Adam dies and Fiona attends his funeral, before walking away with Jack.

==Production==
On 29 August 2016, it was reported that Emma Thompson was in talks to star in an adaptation of the Ian McEwan novel The Children Act directed by Richard Eyre and produced by Duncan Kenworthy. On 3 October 2016, Stanley Tucci and Fionn Whitehead joined the cast. Production was set to begin in London in October 2016, and it was reported on 8 December 2016, that filming had wrapped. Sir Alan Hylton Ward, one of the judges in a conjoined twins case that had been one of the inspirations for the book, acted as an adviser during the production.

==Release==
The film had its world premiere at the Toronto International Film Festival on 9 September 2017. Shortly after that, A24 and DirecTV Cinema acquired U.S. distribution rights to the film.

The film was released in the United Kingdom on 24 August 2018 by Entertainment One. It was scheduled to be released in the United States through DirecTV Cinema on 16 August 2018, before being released in a limited release on 14 September 2018.

==Reception==
The Children Act received positive reviews from film critics. It holds an approval rating of 74% on review aggregator website Rotten Tomatoes, based on 112 reviews, with a weighted average of 6.7/10. The website's critical consensus reads, "The Children Act showcases yet another powerful performance from Emma Thompson, who elevates this undeniably flawed picture into an affecting adult drama." On Metacritic, the film holds a rating of 62 out of 100, based on 28 critics, indicating "generally favorable reviews".

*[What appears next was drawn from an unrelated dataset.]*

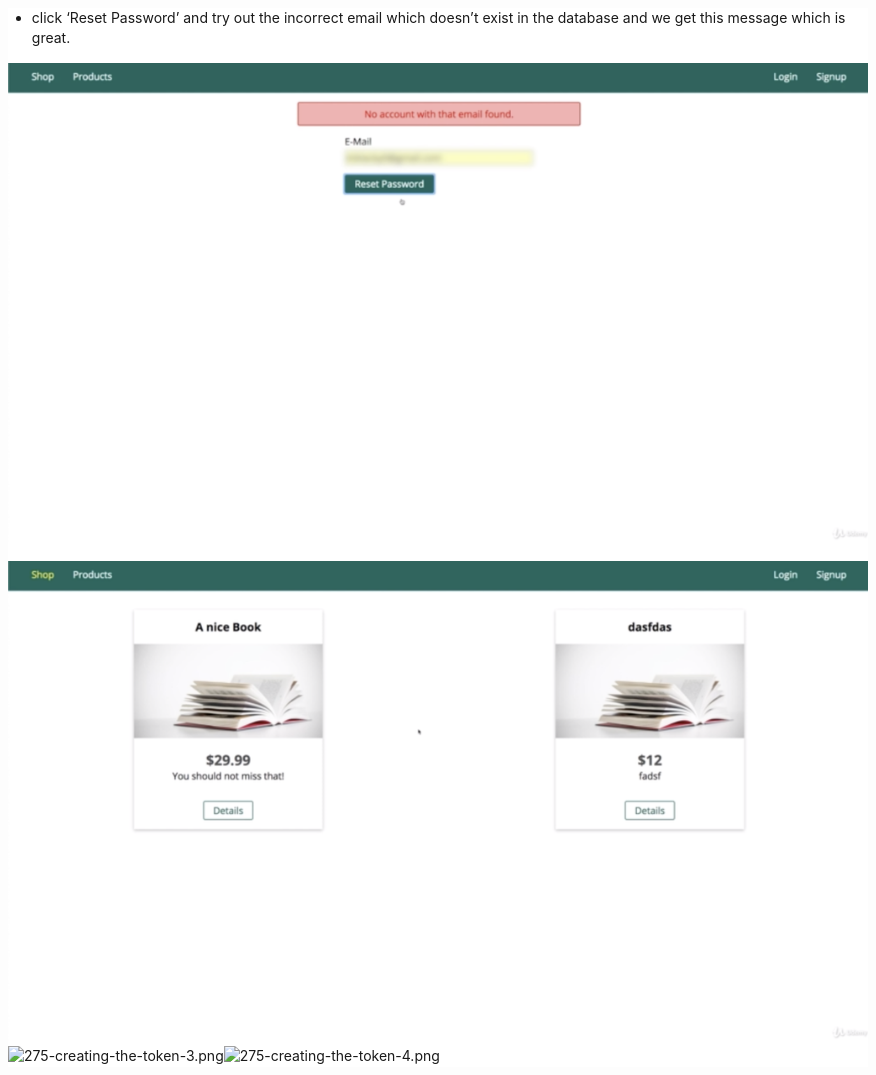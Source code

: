 - click ‘Reset Password’ and try out the incorrect email which doesn’t exist in the database and we get this message which is great. 

![](images/275-creating-the-token-3.png)

![](images/275-creating-the-token-4.png)![275-creating-the-token-3.png](resources/7A76DC8A57D92CD0D2B4AA86153DA19C.png)![275-creating-the-token-4.png](resources/0D03E6DE4BF1A6094D47FB0010B9BD3D.png)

Peter Debruge of Variety gave the film a positive review, writing, "The Children Act is that rarest of things: an adult drama, written and interpreted with a sensitivity to mature human concerns." Stephen Farber of The Hollywood Reporter also gave the film a positive review, saying, "The two central performances could hardly be better. Thompson works here with remarkable subtlety."